Gang shackles define life on the Ford Block

By Simon Collins

Being born into a Ford Block gang is like being born an Israeli or a Palestinian - there seems no way out without betraying your brothers.

"Several family members were a part of it," says a man who grew up in a gang. "It was around all the time. It didn't matter if you had a patch or not."

Now 36 and a father of seven, the man aims to stay out of trouble.

But when his 25-year-old brother turned up during a Herald interview after being cut across the head with a machete, the man felt obliged to exact terrible revenge against the rival gang members who inflicted the injury.

"The Block's going to be hot tonight," he vowed. "I'll go and catch them. That's how it is down here - touch one of mine and I'll touch 10 of yours."

The man, who was in and out of jail for 15 years in Rotorua, moved to Auckland in 1999 and stayed out of jail for six years. He and his family moved back to Rotorua last year, and he was back inside within weeks.

"I love this town but I don't love what it does to people, how the people are," he said.

"They say you can take yourself out of Rotorua but you can't take Rotorua out of you. Because there's a lot of Rotoruans up there in South Auckland. We leave here for a better life, but they have taken Rotorua lifestyle with them - all the drinking, the parties and stuff."

The gangs are not unique to the city. Jackson Te Pairi, a Rotorua driving instructor, 45, grew up on a farm and then in Murupara. In both places his father and his friends drank and got into fights every weekend.

Mr Te Pairi was sexually molested by an uncle, who was about 15, every night for two years from about the age of 5. He learned later that molestation ran in the family and the uncle had probably been abused himself.

Mr Te Pairi's father would come home drunk and sometimes beat him for no reason.

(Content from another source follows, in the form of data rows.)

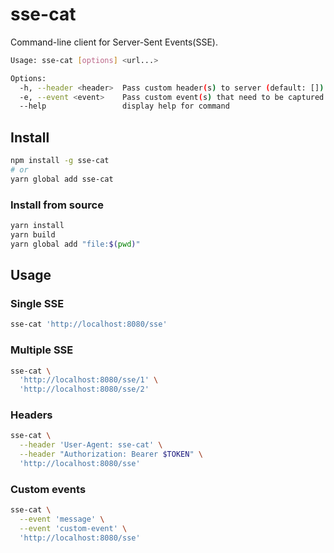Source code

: # sse-cat
Command-line client for Server-Sent Events(SSE).

```sh
Usage: sse-cat [options] <url...>

Options:
  -h, --header <header>  Pass custom header(s) to server (default: [])
  -e, --event <event>    Pass custom event(s) that need to be captured (default: [])
  --help                 display help for command
```

## Install

```sh
npm install -g sse-cat
# or
yarn global add sse-cat
```

### Install from source

```sh
yarn install
yarn build
yarn global add "file:$(pwd)"
```

## Usage

### Single SSE

```sh
sse-cat 'http://localhost:8080/sse'
```

### Multiple SSE

```sh
sse-cat \
  'http://localhost:8080/sse/1' \
  'http://localhost:8080/sse/2'
```

### Headers

```sh
sse-cat \
  --header 'User-Agent: sse-cat' \
  --header "Authorization: Bearer $TOKEN" \
  'http://localhost:8080/sse'
```

### Custom events

```sh
sse-cat \
  --event 'message' \
  --event 'custom-event' \
  'http://localhost:8080/sse'
```
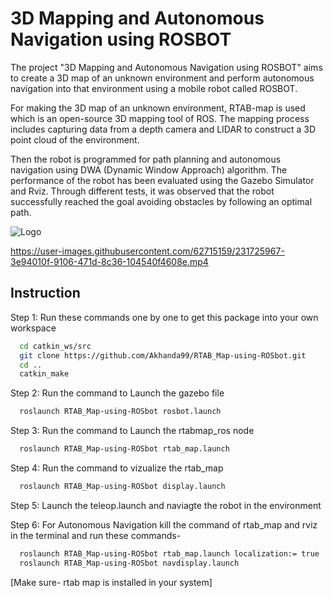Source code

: 
# 3D Mapping and Autonomous Navigation using ROSBOT

The project "3D Mapping and Autonomous Navigation using ROSBOT" aims to create a 3D map of an unknown environment and perform autonomous navigation into that environment using a mobile robot called ROSBOT. 

For making the 3D map of an unknown environment, RTAB-map is used which is an open-source 3D mapping tool of ROS. The mapping process includes capturing data from a depth camera and LIDAR to construct a 3D point cloud of the environment.

Then the robot is programmed for path planning and autonomous navigation using DWA (Dynamic Window Approach) algorithm. The performance of the robot has been evaluated using the Gazebo Simulator and Rviz. Through different tests, it was observed that the robot successfully reached the goal avoiding obstacles by following an optimal path.

![Logo](https://user-images.githubusercontent.com/62715159/231705133-13938402-2dc4-421b-9f06-803a4f6e0936.png)

https://user-images.githubusercontent.com/62715159/231725967-3e94010f-9106-471d-8c36-104540f4608e.mp4



## Instruction 

Step 1: Run these commands one by one to get this package into your own workspace 
```bash
  cd catkin_ws/src
  git clone https://github.com/Akhanda99/RTAB_Map-using-ROSbot.git
  cd ..
  catkin_make
```
Step 2: Run the command to Launch the gazebo file
```bash
  roslaunch RTAB_Map-using-ROSbot rosbot.launch
```

Step 3: Run the command to Launch the rtabmap_ros node
```bash
  roslaunch RTAB_Map-using-ROSbot rtab_map.launch
```
Step 4: Run the command to vizualize the rtab_map
```bash
  roslaunch RTAB_Map-using-ROSbot display.launch
```
Step 5: Launch the teleop.launch and naviagte the robot in the environment

Step 6: For Autonomous Navigation kill the command of rtab_map and rviz in the terminal and run these commands-
```bash
  roslaunch RTAB_Map-using-ROSbot rtab_map.launch localization:= true
  roslaunch RTAB_Map-using-ROSbot navdisplay.launch
```

[Make sure- rtab map is installed in your system]
    
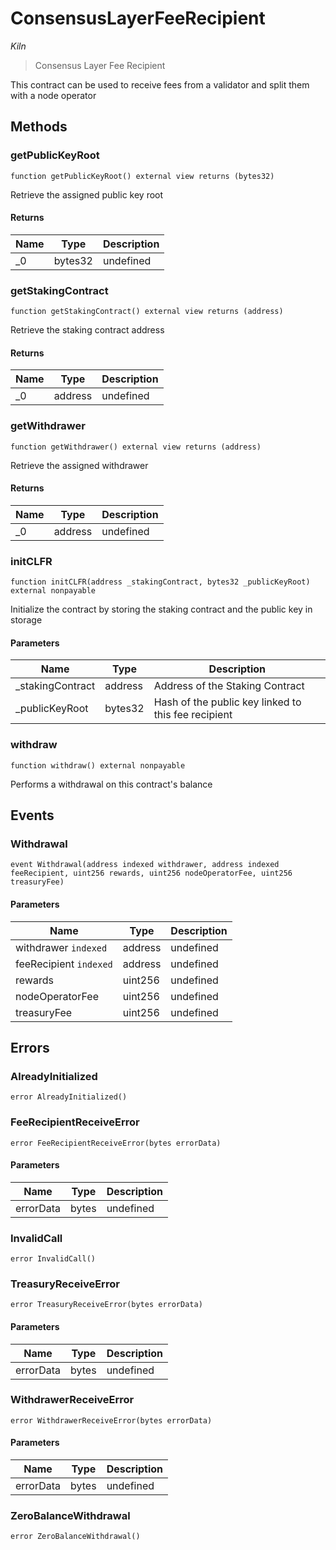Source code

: # ConsensusLayerFeeRecipient

*Kiln*

> Consensus Layer Fee Recipient

This contract can be used to receive fees from a validator and split them with a node operator



## Methods

### getPublicKeyRoot

```solidity
function getPublicKeyRoot() external view returns (bytes32)
```

Retrieve the assigned public key root




#### Returns

| Name | Type | Description |
|---|---|---|
| _0 | bytes32 | undefined |

### getStakingContract

```solidity
function getStakingContract() external view returns (address)
```

Retrieve the staking contract address




#### Returns

| Name | Type | Description |
|---|---|---|
| _0 | address | undefined |

### getWithdrawer

```solidity
function getWithdrawer() external view returns (address)
```

Retrieve the assigned withdrawer




#### Returns

| Name | Type | Description |
|---|---|---|
| _0 | address | undefined |

### initCLFR

```solidity
function initCLFR(address _stakingContract, bytes32 _publicKeyRoot) external nonpayable
```

Initialize the contract by storing the staking contract and the public key in storage



#### Parameters

| Name | Type | Description |
|---|---|---|
| _stakingContract | address | Address of the Staking Contract |
| _publicKeyRoot | bytes32 | Hash of the public key linked to this fee recipient |

### withdraw

```solidity
function withdraw() external nonpayable
```

Performs a withdrawal on this contract&#39;s balance






## Events

### Withdrawal

```solidity
event Withdrawal(address indexed withdrawer, address indexed feeRecipient, uint256 rewards, uint256 nodeOperatorFee, uint256 treasuryFee)
```





#### Parameters

| Name | Type | Description |
|---|---|---|
| withdrawer `indexed` | address | undefined |
| feeRecipient `indexed` | address | undefined |
| rewards  | uint256 | undefined |
| nodeOperatorFee  | uint256 | undefined |
| treasuryFee  | uint256 | undefined |



## Errors

### AlreadyInitialized

```solidity
error AlreadyInitialized()
```






### FeeRecipientReceiveError

```solidity
error FeeRecipientReceiveError(bytes errorData)
```





#### Parameters

| Name | Type | Description |
|---|---|---|
| errorData | bytes | undefined |

### InvalidCall

```solidity
error InvalidCall()
```






### TreasuryReceiveError

```solidity
error TreasuryReceiveError(bytes errorData)
```





#### Parameters

| Name | Type | Description |
|---|---|---|
| errorData | bytes | undefined |

### WithdrawerReceiveError

```solidity
error WithdrawerReceiveError(bytes errorData)
```





#### Parameters

| Name | Type | Description |
|---|---|---|
| errorData | bytes | undefined |

### ZeroBalanceWithdrawal

```solidity
error ZeroBalanceWithdrawal()
```







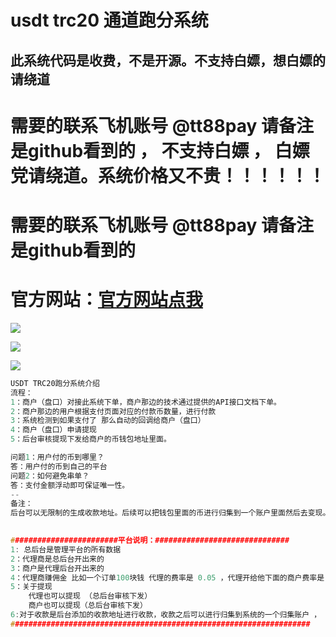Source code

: # usdt trc20 通道跑分系统
## 此系统代码是收费，不是开源。不支持白嫖，想白嫖的请绕道


# 需要的联系飞机账号  @tt88pay  请备注是github看到的 ， 不支持白嫖 ， 白嫖党请绕道。系统价格又不贵！！！！！！

# 需要的联系飞机账号  @tt88pay  请备注是github看到的

# 官方网站：[官方网站点我]( http://www.debug8888.com "官方网站")


![](https://www.showdoc.com.cn/server/api/attachment/visitfile/sign/96f250cab84be9ed6307e35d2f50a34c)

![](https://www.showdoc.com.cn/server/api/attachment/visitfile/sign/123224930354f0decd2ad0d40aed804f)

![](https://www.showdoc.com.cn/server/api/attachment/visitfile/sign/1c8a1ed7a34054bac69b7ba470bf7c67)


```c
USDT TRC20跑分系统介绍
流程：
1：商户（盘口）对接此系统下单，商户那边的技术通过提供的API接口文档下单。
2：商户那边的用户根据支付页面对应的付款币数量，进行付款
3：系统检测到如果支付了 那么自动的回调给商户（盘口）
4：商户（盘口）申请提现
5：后台审核提现下发给商户的币钱包地址里面。

问题1：用户付的币到哪里？
答：用户付的币到自己的平台
问题2：如何避免串单？
答：支付金额浮动即可保证唯一性。
--
备注：
后台可以无限制的生成收款地址。后续可以把钱包里面的币进行归集到一个账户里面然后去变现。
	

########################平台说明：##############################
1: 总后台是管理平台的所有数据
2：代理商是总后台开出来的
3：商户是代理后台开出来的
4：代理商赚佣金 比如一个订单100块钱 代理的费率是 0.05 ，代理开给他下面的商户费率是 0.06 那么代理赚1块钱 平台赚5块钱
5：关于提现
    代理也可以提现 （总后台审核下发）
    商户也可以提现（总后台审核下发）
6:对于收款是后台添加的收款地址进行收款，收款之后可以进行归集到系统的一个归集账户 ， 后续代理提现商户提现 可以从归集账户进行下发
###################################################################

```
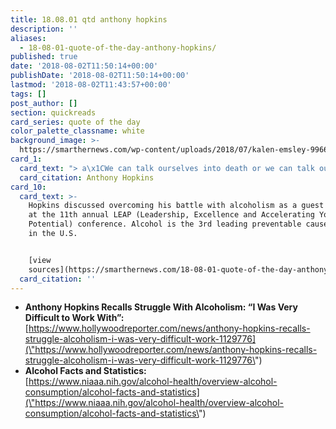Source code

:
 ```yaml
---
title: 18.08.01 qtd anthony hopkins
description: ''
aliases:
  - 18-08-01-quote-of-the-day-anthony-hopkins/
published: true
date: '2018-08-02T11:50:14+00:00'
publishDate: '2018-08-02T11:50:14+00:00'
lastmod: '2018-08-02T11:43:57+00:00'
tags: []
post_author: []
section: quickreads
card_series: quote of the day
color_palette_classname: white
background_image: >-
  https://smarthernews.com/wp-content/uploads/2018/07/kalen-emsley-99660-unsplash-scaled.jpg
card_1:
  card_text: "> a\x1CWe can talk ourselves into death or we can talk ourselves into the best life we’ve ever lived. None of it was a mistake. It was all a destiny.”\n\nAnthony Hopkins"
  card_citation: Anthony Hopkins
card_10:
  card_text: >-
    Hopkins discussed overcoming his battle with alcoholism as a guest speaker
    at the 11th annual LEAP (Leadership, Excellence and Accelerating Your
    Potential) conference. Alcohol is the 3rd leading preventable cause of death
    in the U.S.


    [view
    sources](https://smarthernews.com/18-08-01-quote-of-the-day-anthony-hopkins/)
  card_citation: ''
---
```

*   **Anthony Hopkins Recalls Struggle With Alcoholism: “I Was Very Difficult to Work With”:** [https://www.hollywoodreporter.com/news/anthony-hopkins-recalls-struggle-alcoholism-i-was-very-difficult-work-1129776](\"https://www.hollywoodreporter.com/news/anthony-hopkins-recalls-struggle-alcoholism-i-was-very-difficult-work-1129776\")
*   **Alcohol Facts and Statistics:**  
    [https://www.niaaa.nih.gov/alcohol-health/overview-alcohol-consumption/alcohol-facts-and-statistics](\"https://www.niaaa.nih.gov/alcohol-health/overview-alcohol-consumption/alcohol-facts-and-statistics\")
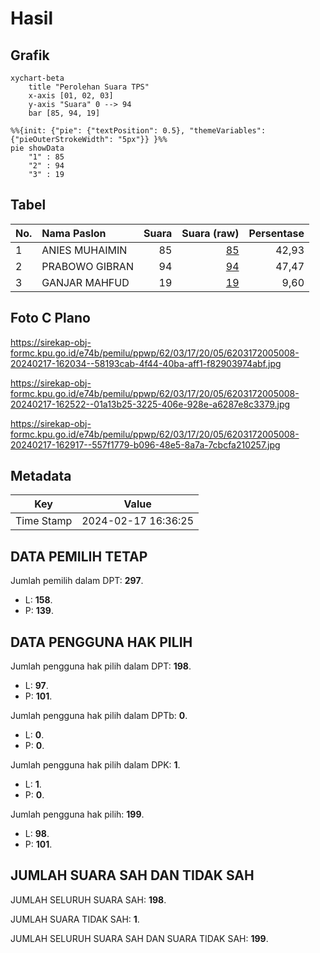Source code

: # Hasil

## Grafik

```mermaid
xychart-beta
    title "Perolehan Suara TPS"
    x-axis [01, 02, 03]
    y-axis "Suara" 0 --> 94
    bar [85, 94, 19]
```

```mermaid
%%{init: {"pie": {"textPosition": 0.5}, "themeVariables": {"pieOuterStrokeWidth": "5px"}} }%%
pie showData
    "1" : 85
    "2" : 94
    "3" : 19
```

## Tabel

| No. | Nama Paslon    | Suara | Suara (raw) | Persentase |
|:--- |:-------------- | -----:| -----------:| ----------:|
| 1   | ANIES MUHAIMIN | 85    | [85][p-1]   | 42,93      |
| 2   | PRABOWO GIBRAN | 94    | [94][p-2]   | 47,47      |
| 3   | GANJAR MAHFUD  | 19    | [19][p-3]   | 9,60       |


[p-1]: https://github.com/gigit-pemilu/pemilu-2024-62-kalimantan-tengah/blob/main/pilpres/hitung-suara/sub/62-kalimantan-tengah/sub/03-kapuas/sub/17-bataguh/sub/2005-tamban-luar/sub/008-tps/sub/paslon-1.txt
[p-2]: https://github.com/gigit-pemilu/pemilu-2024-62-kalimantan-tengah/blob/main/pilpres/hitung-suara/sub/62-kalimantan-tengah/sub/03-kapuas/sub/17-bataguh/sub/2005-tamban-luar/sub/008-tps/sub/paslon-2.txt
[p-3]: https://github.com/gigit-pemilu/pemilu-2024-62-kalimantan-tengah/blob/main/pilpres/hitung-suara/sub/62-kalimantan-tengah/sub/03-kapuas/sub/17-bataguh/sub/2005-tamban-luar/sub/008-tps/sub/paslon-3.txt

## Foto C Plano

https://sirekap-obj-formc.kpu.go.id/e74b/pemilu/ppwp/62/03/17/20/05/6203172005008-20240217-162034--58193cab-4f44-40ba-aff1-f82903974abf.jpg

https://sirekap-obj-formc.kpu.go.id/e74b/pemilu/ppwp/62/03/17/20/05/6203172005008-20240217-162522--01a13b25-3225-406e-928e-a6287e8c3379.jpg

https://sirekap-obj-formc.kpu.go.id/e74b/pemilu/ppwp/62/03/17/20/05/6203172005008-20240217-162917--557f1779-b096-48e5-8a7a-7cbcfa210257.jpg


## Metadata

| Key        | Value               |
| ---------- | ------------------- |
| Time Stamp | 2024-02-17 16:36:25 |


## DATA PEMILIH TETAP

Jumlah pemilih dalam DPT: **297**.
 * L: **158**.
 * P: **139**.

## DATA PENGGUNA HAK PILIH

Jumlah pengguna hak pilih dalam DPT: **198**.
 * L: **97**.
 * P: **101**.

Jumlah pengguna hak pilih dalam DPTb: **0**.
 * L: **0**.
 * P: **0**.

Jumlah pengguna hak pilih dalam DPK: **1**.
 * L: **1**.
 * P: **0**.

Jumlah pengguna hak pilih: **199**.
 * L: **98**.
 * P: **101**.

## JUMLAH SUARA SAH DAN TIDAK SAH

JUMLAH SELURUH SUARA SAH: **198**.

JUMLAH SUARA TIDAK SAH: **1**.

JUMLAH SELURUH SUARA SAH DAN SUARA TIDAK SAH: **199**.


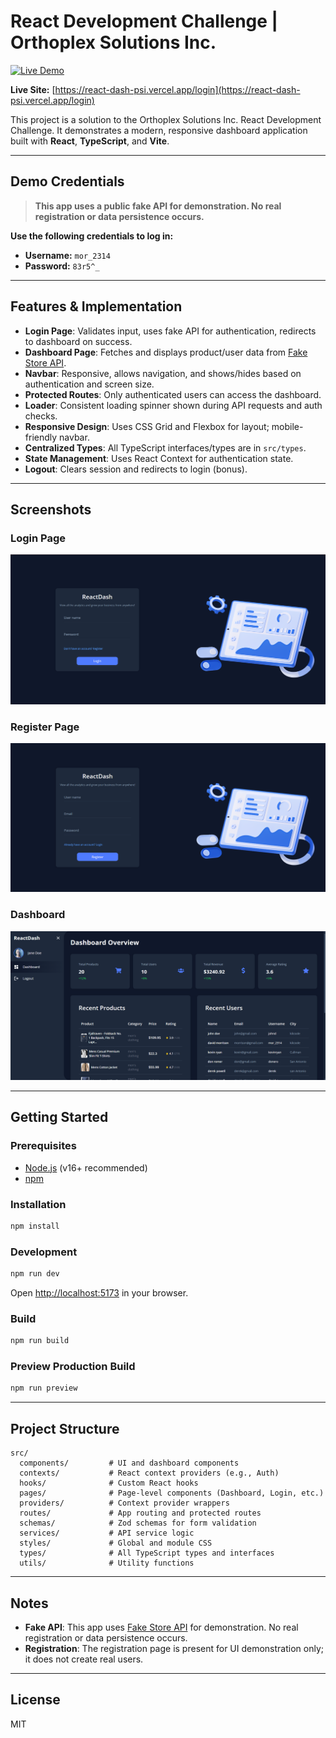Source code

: # React Development Challenge | Orthoplex Solutions Inc.

[![Live Demo](https://img.shields.io/badge/Live%20Site-react--dash--psi.vercel.app-blue?style=flat-square)](https://react-dash-psi.vercel.app/login)

**Live Site:** [https://react-dash-psi.vercel.app/login](https://react-dash-psi.vercel.app/login)

This project is a solution to the Orthoplex Solutions Inc. React Development Challenge. It demonstrates a modern, responsive dashboard application built with **React**, **TypeScript**, and **Vite**.

---

## Demo Credentials

> **This app uses a public fake API for demonstration. No real registration or data persistence occurs.**

**Use the following credentials to log in:**

- **Username:** `mor_2314`
- **Password:** `83r5^_`

---

## Features & Implementation

- **Login Page**: Validates input, uses fake API for authentication, redirects to dashboard on success.
- **Dashboard Page**: Fetches and displays product/user data from [Fake Store API](https://fakestoreapi.com/).
- **Navbar**: Responsive, allows navigation, and shows/hides based on authentication and screen size.
- **Protected Routes**: Only authenticated users can access the dashboard.
- **Loader**: Consistent loading spinner shown during API requests and auth checks.
- **Responsive Design**: Uses CSS Grid and Flexbox for layout; mobile-friendly navbar.
- **Centralized Types**: All TypeScript interfaces/types are in `src/types`.
- **State Management**: Uses React Context for authentication state.
- **Logout**: Clears session and redirects to login (bonus).

---

## Screenshots

### Login Page

![Login Page](./screenshots/login.png)

### Register Page

![Register Page](./screenshots/register.png)

### Dashboard

![Dashboard](./screenshots/dashboard.png)

---

## Getting Started

### Prerequisites

- [Node.js](https://nodejs.org/) (v16+ recommended)
- [npm](https://www.npmjs.com/)

### Installation

```bash
npm install
```

### Development

```bash
npm run dev
```

Open [http://localhost:5173](http://localhost:5173) in your browser.

### Build

```bash
npm run build
```

### Preview Production Build

```bash
npm run preview
```

---

## Project Structure

```
src/
  components/         # UI and dashboard components
  contexts/           # React context providers (e.g., Auth)
  hooks/              # Custom React hooks
  pages/              # Page-level components (Dashboard, Login, etc.)
  providers/          # Context provider wrappers
  routes/             # App routing and protected routes
  schemas/            # Zod schemas for form validation
  services/           # API service logic
  styles/             # Global and module CSS
  types/              # All TypeScript types and interfaces
  utils/              # Utility functions
```

---

## Notes

- **Fake API**: This app uses [Fake Store API](https://fakestoreapi.com/) for demonstration. No real registration or data persistence occurs.
- **Registration**: The registration page is present for UI demonstration only; it does not create real users.

---

## License

MIT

When he left school and got a job pruning pine trees, Mr Te Pairi found himself working with Mongrel Mob members, and became a fully patched Mobster at 16.

"You are accepted in there. You go in there with warts and all," he said.

"You grow up being sexually abused and then getting slapped around and given a hiding by your dad, then getting beaten up by the cops. Who can you trust?" he asks. "It's hard to find people you can trust, let alone talk to, except people in the gangs."

But joining a gang means going to war. Rotorua was then a Black Power stronghold, and when Murupara Mob members went into town, the "Blacks" would pick them off and attack them.

Even within the Mob, members would pick fights with one another.

"I remember watching this guy pull a fencepost off a fence and he's into his mates. It was just, 'There goes Arthur ... '

"To this day I reckon none of them know why the Blacks hate the Mongrel Mob. When I was in the Mob, I didn't know why," Mr Te Pairi said.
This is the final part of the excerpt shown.